It was just kind of this unifying thing, if that makes sense, but the older I get, the more I come to realize that it's very highly idealized. And The older I get, the more confused I get in terms of where does this actually fit within the context of, what do I want my students to learn?
Or why is this important for people to know that that are not geology majors? Why should they know about what's going on with, The way [00:07:30] that igneous bodies or, you know, magma chambers cool off, or the way lava cools off, or the way rock melts, you know. Why is this important? Because I think, I know it is.
It is important to know about and think about, and I guess, yeah, the older I get, I get confused a little bit more.
Dr. Jesse Reimink: So we have a confused Chris Bolhuis with us today. no, I, I think it's totally fair. And I, uh, you know, frankly, I struggle with this too when I, when I'm teaching the physical geology course is, I want to spend, well, I would love [00:08:00] to teach an entire course on igneous petrology. This is, this is.
well, we don't actually have one at Penn State. We, we have a blended one that my colleague teaches. That's a sort of blended between igneous and metamorphic together. our curriculum is not, um, it's more open to the students choices, so we don't have a required igneous petrology class.
Chris Bolhuis: Okay. But that's actually my point. I'm really interested in this, actually. Why don't you start a course, and if they like it, they'll sign up for it. Can't you do [00:08:30] that?
Dr. Jesse Reimink: You can, but you know, it ends up being, know, if it's not a required part of the course and it's not tied in with like, you know, you'd want to have a metamorphic rocks course as well and a sedimentary rocks course, and we'd have to have a mineralogy course. So we'd kind of have to revamp that.
The curriculum to make it really flow right now. We, we have the basics are covered in the 200 level courses. So we have like a basically it's called earth materials, but it's basically rocks and minerals in one course as a lead in. [00:09:00] And then the three and 400 level classes, students can kind of pick and choose whatever they want to take and whatever's offered at a given time.
So there's this kind of trickle down effect. If I made an English Petrology class, we'd have to bookend it with all the other stuff, and we'd have to, we'd probably want to
Chris Bolhuis: I don't think that's Is that true? You would have to do that? I don't, that doesn't make sense to me.
Dr. Jesse Reimink: you wouldn't have to, but, you don't want to offer too many different courses that are similar or that, that, you know, have some part of the Venn diagram that's overlapping. And so we're, we're actively thinking how to [00:09:30] revamp this at the moment.
because there are, there are some better ways to potentially do this.
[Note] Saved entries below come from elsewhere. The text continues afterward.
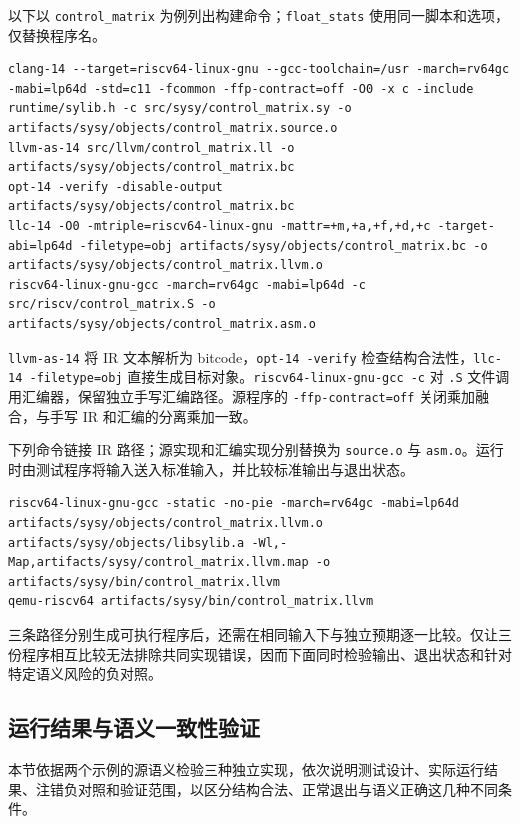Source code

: 以下以 \texttt{control\_matrix} 为例列出构建命令；\texttt{float\_stats} 使用同一脚本和选项，仅替换程序名。
\begin{lstlisting}[caption={源程序、手写 IR 与手写汇编分别生成目标文件},label={lst:sysy-object-build}]
clang-14 --target=riscv64-linux-gnu --gcc-toolchain=/usr -march=rv64gc -mabi=lp64d -std=c11 -fcommon -ffp-contract=off -O0 -x c -include runtime/sylib.h -c src/sysy/control_matrix.sy -o artifacts/sysy/objects/control_matrix.source.o
llvm-as-14 src/llvm/control_matrix.ll -o artifacts/sysy/objects/control_matrix.bc
opt-14 -verify -disable-output artifacts/sysy/objects/control_matrix.bc
llc-14 -O0 -mtriple=riscv64-linux-gnu -mattr=+m,+a,+f,+d,+c -target-abi=lp64d -filetype=obj artifacts/sysy/objects/control_matrix.bc -o artifacts/sysy/objects/control_matrix.llvm.o
riscv64-linux-gnu-gcc -march=rv64gc -mabi=lp64d -c src/riscv/control_matrix.S -o artifacts/sysy/objects/control_matrix.asm.o
\end{lstlisting}
\texttt{llvm-as-14} 将 IR 文本解析为 bitcode，\texttt{opt-14 -verify} 检查结构合法性，\texttt{llc-14 -filetype=obj} 直接生成目标对象。\texttt{riscv64-linux-gnu-gcc -c} 对 \texttt{.S} 文件调用汇编器，保留独立手写汇编路径。源程序的 \texttt{-ffp-contract=off} 关闭乘加融合，与手写 IR 和汇编的分离乘加一致。

\noindent\begin{minipage}{\linewidth}
下列命令链接 IR 路径；源实现和汇编实现分别替换为 \texttt{source.o} 与 \texttt{asm.o}。运行时由测试程序将输入送入标准输入，并比较标准输出与退出状态。
\begin{lstlisting}[caption={IR 路径的静态链接与执行工具},label={lst:sysy-link-run}]
riscv64-linux-gnu-gcc -static -no-pie -march=rv64gc -mabi=lp64d artifacts/sysy/objects/control_matrix.llvm.o artifacts/sysy/objects/libsylib.a -Wl,-Map,artifacts/sysy/control_matrix.llvm.map -o artifacts/sysy/bin/control_matrix.llvm
qemu-riscv64 artifacts/sysy/bin/control_matrix.llvm
\end{lstlisting}
\end{minipage}

三条路径分别生成可执行程序后，还需在相同输入下与独立预期逐一比较。仅让三份程序相互比较无法排除共同实现错误，因而下面同时检验输出、退出状态和针对特定语义风险的负对照。

\subsection{运行结果与语义一致性验证}
\label{sec:sysy-results}
本节依据两个示例的源语义检验三种独立实现，依次说明测试设计、实际运行结果、注错负对照和验证范围，以区分结构合法、正常退出与语义正确这几种不同条件。

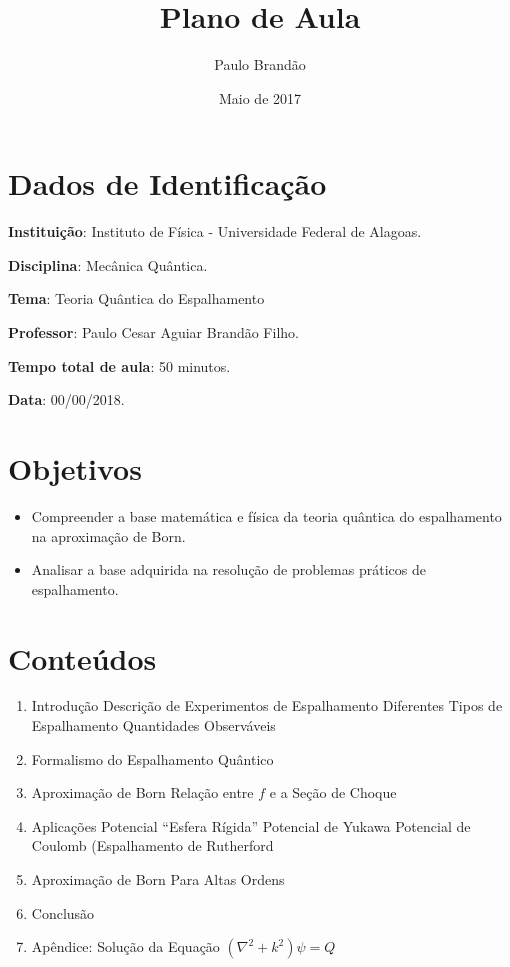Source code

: \documentclass{article}
\title{\Huge\color{astral}\textbf{Plano de Aula}}
\author{Paulo Brandão}
\date{Maio de 2017}
\begin{document}
\maketitle

\section{Dados de Identificação}

\noindent \textbf{Instituição}: Instituto de Física - Universidade Federal de Alagoas.

\noindent \textbf{Disciplina}: Mecânica Quântica.

\noindent \textbf{Tema}: Teoria Quântica do Espalhamento

\noindent \textbf{Professor}: Paulo Cesar Aguiar Brandão Filho.

\noindent \textbf{Tempo total de aula}: 50 minutos.

\noindent \textbf{Data}: 00/00/2018.

\section{Objetivos}

\begin{itemize}
    \item Compreender a base matemática e física da teoria quântica do espalhamento na aproximação de Born.
    \item Analisar a base adquirida na resolução de problemas práticos de espalhamento.
\end{itemize}

\section{Conteúdos}

\begin{enumerate}
    \item Introdução
         Descrição de Experimentos de Espalhamento
         Diferentes Tipos de Espalhamento
         Quantidades Observáveis
    \item Formalismo do Espalhamento Quântico
    \item Aproximação de Born
         Relação entre $f$ e a Seção de Choque
    \item Aplicações
         Potencial ``Esfera Rígida''
         Potencial de Yukawa
         Potencial de Coulomb (Espalhamento de Rutherford
    \item Aproximação de Born Para Altas Ordens
    \item Conclusão
    \item Apêndice: Solução da Equação $(\nabla^2 + k^2)\psi = Q$
\end{enumerate}
\end{document}
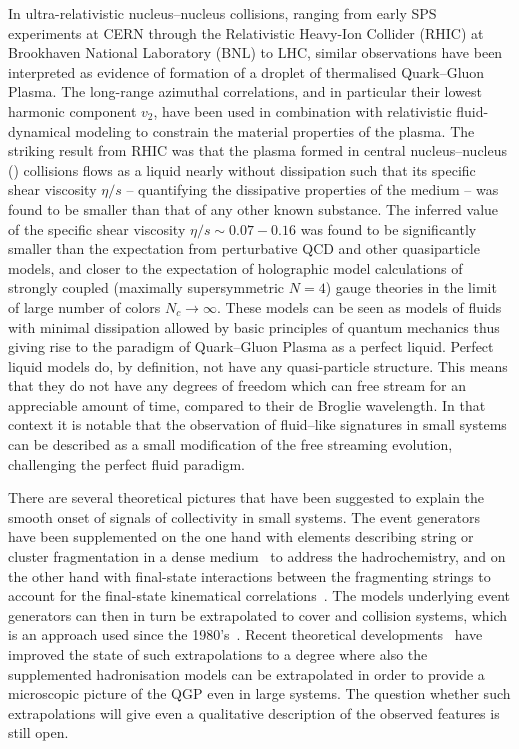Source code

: \documentclass[../report.tex]{subfiles}
\begin{document}
In ultra-relativistic nucleus--nucleus collisions, ranging from early SPS experiments at CERN through the Relativistic Heavy-Ion Collider (RHIC) at Brookhaven National Laboratory (BNL) to LHC, similar observations have been interpreted as evidence of formation of a droplet of thermalised Quark--Gluon Plasma. The long-range azimuthal correlations, and in particular their lowest harmonic component $v_2$, have been used in combination with relativistic fluid-dynamical modeling to constrain the material properties of the plasma.  The striking result from RHIC was that the plasma formed in central nucleus--nucleus (\AOnA) collisions flows as a liquid nearly without dissipation such that its specific shear viscosity $\eta/s$ -- quantifying the dissipative properties of the medium -- was found to be smaller than that of any other known substance. The inferred value of the specific shear viscosity $\eta/s\sim 0.07-0.16$ was found to be significantly smaller than the expectation from perturbative QCD and other quasiparticle models, and closer to the expectation of holographic model calculations of strongly coupled (maximally supersymmetric $N=4$) gauge theories in the limit of large number of colors $N_c \rightarrow \infty$. These models can be seen as models of fluids with minimal dissipation allowed by basic principles of quantum mechanics thus giving rise to the paradigm of Quark--Gluon Plasma as a perfect liquid. Perfect liquid models do, by definition, not have any quasi-particle structure. This means that they do not have any degrees of freedom which can free stream for an appreciable amount of time, compared to their de Broglie wavelength. In that context it is notable that the observation of fluid--like signatures in small systems can be described as a small modification of the free streaming evolution, challenging the perfect fluid paradigm.

There are several theoretical pictures that have been suggested to explain the smooth onset of signals of collectivity in small systems. The \pp event generators have been supplemented on the one hand with elements describing string or cluster fragmentation in a dense medium~\cite{Bierlich:2014xba,Gieseke:2017clv} to address the hadrochemistry, and on the other hand with final-state interactions between the fragmenting strings to account for the final-state kinematical correlations~\cite{Bierlich:2017vhg}. The models underlying \pp event generators can then in turn be extrapolated to cover \pPb and \PbPb collision systems, which is an approach used since the 1980's~\cite{Andersson:1986gw,Wang:1991hta}. Recent theoretical developments~\cite{Bierlich:2018xfw,Bellm:2018sjt} have improved the state of such extrapolations to a degree where also the supplemented hadronisation models can be extrapolated in order to provide a microscopic picture of the QGP even in large systems. The question whether such extrapolations will give even a qualitative description of the observed features is still open.
\end{document}
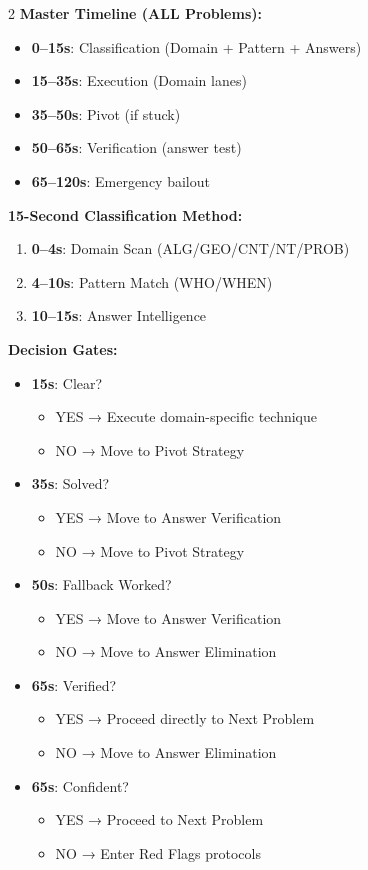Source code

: \documentclass{article}
\begin{document}
\begin{tcolorbox}[colback=blue!5!white,colframe=blue!75!black,title={\textbf{Competition Day Quick Reference}}]
\begin{multicols}{2}
\textbf{Master Timeline (ALL Problems):}
\begin{itemize}[nosep]
\item \textbf{0--15s}: Classification (Domain + Pattern + Answers)
\item \textbf{15--35s}: Execution (Domain lanes)
\item \textbf{35--50s}: Pivot (if stuck)
\item \textbf{50--65s}: Verification (answer test)
\item \textbf{65--120s}: Emergency bailout
\end{itemize}

\textbf{15-Second Classification Method:}
\begin{enumerate}[nosep]
\item \textbf{0--4s}: Domain Scan (ALG/GEO/CNT/NT/PROB)
\item \textbf{4--10s}: Pattern Match (WHO/WHEN)
\item \textbf{10--15s}: Answer Intelligence
\end{enumerate}

\textbf{Decision Gates:}
\begin{itemize}[nosep]
\item \textbf{15s}: Clear? 
 \begin{itemize}[nosep]
     \item YES → Execute domain-specific technique
     \item NO → Move to Pivot Strategy
 \end{itemize}
\item \textbf{35s}: Solved? 
   \begin{itemize}[nosep]
   \item YES → Move to Answer Verification
   \item NO → Move to Pivot Strategy
   \end{itemize}
\item \textbf{50s}: Fallback Worked? 
   \begin{itemize}[nosep]
   \item YES → Move to Answer Verification
   \item NO → Move to Answer Elimination
   \end{itemize}
\item \textbf{65s}: Verified? 
   \begin{itemize}[nosep]
   \item YES → Proceed directly to Next Problem
   \item NO → Move to Answer Elimination
   \end{itemize}
\item \textbf{65s}: Confident? 
   \begin{itemize}[nosep]
   \item YES → Proceed to Next Problem
   \item NO → Enter Red Flags protocols
   \end{itemize}
\end{itemize}


\end{multicols}
\end{tcolorbox}
\end{document}
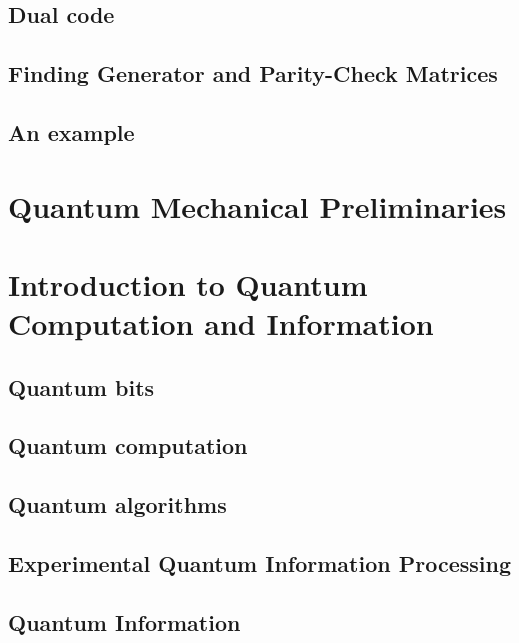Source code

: \documentclass{article}
\theoremstyle{definition}
\begin{document}
\subsection{Dual code}

\subsection{Finding Generator and Parity-Check Matrices}

\subsection{An example}



\newpage







\section{Quantum Mechanical Preliminaries}
\newpage




















\section{Introduction to Quantum Computation and Information}
\newpage
\subsection{Quantum bits}
\newpage
\subsection{Quantum computation}
\newpage
\subsection{Quantum algorithms}
\newpage
\subsection{Experimental Quantum Information Processing}
\newpage
\subsection{Quantum Information}
\newpage

\newpage
\end{document}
You know, when I went to Alberta, in University of Alberta, which is a Canadian system is very mining focused, the geology majors graduate there for with a really unbelievable knowledge of rocks and identifying rocks.
So they had a mineralogy one class, they had a mineralogy two class, then they had igneous petrology, metamorphic petrology, only the fourth year We're students able to kind of select what they want. And most of them took an ore deposits geology [00:10:00] class. So they kind of had this really coherent, consistent flow because they have to get certified to become professional geologists to work in the mining sector.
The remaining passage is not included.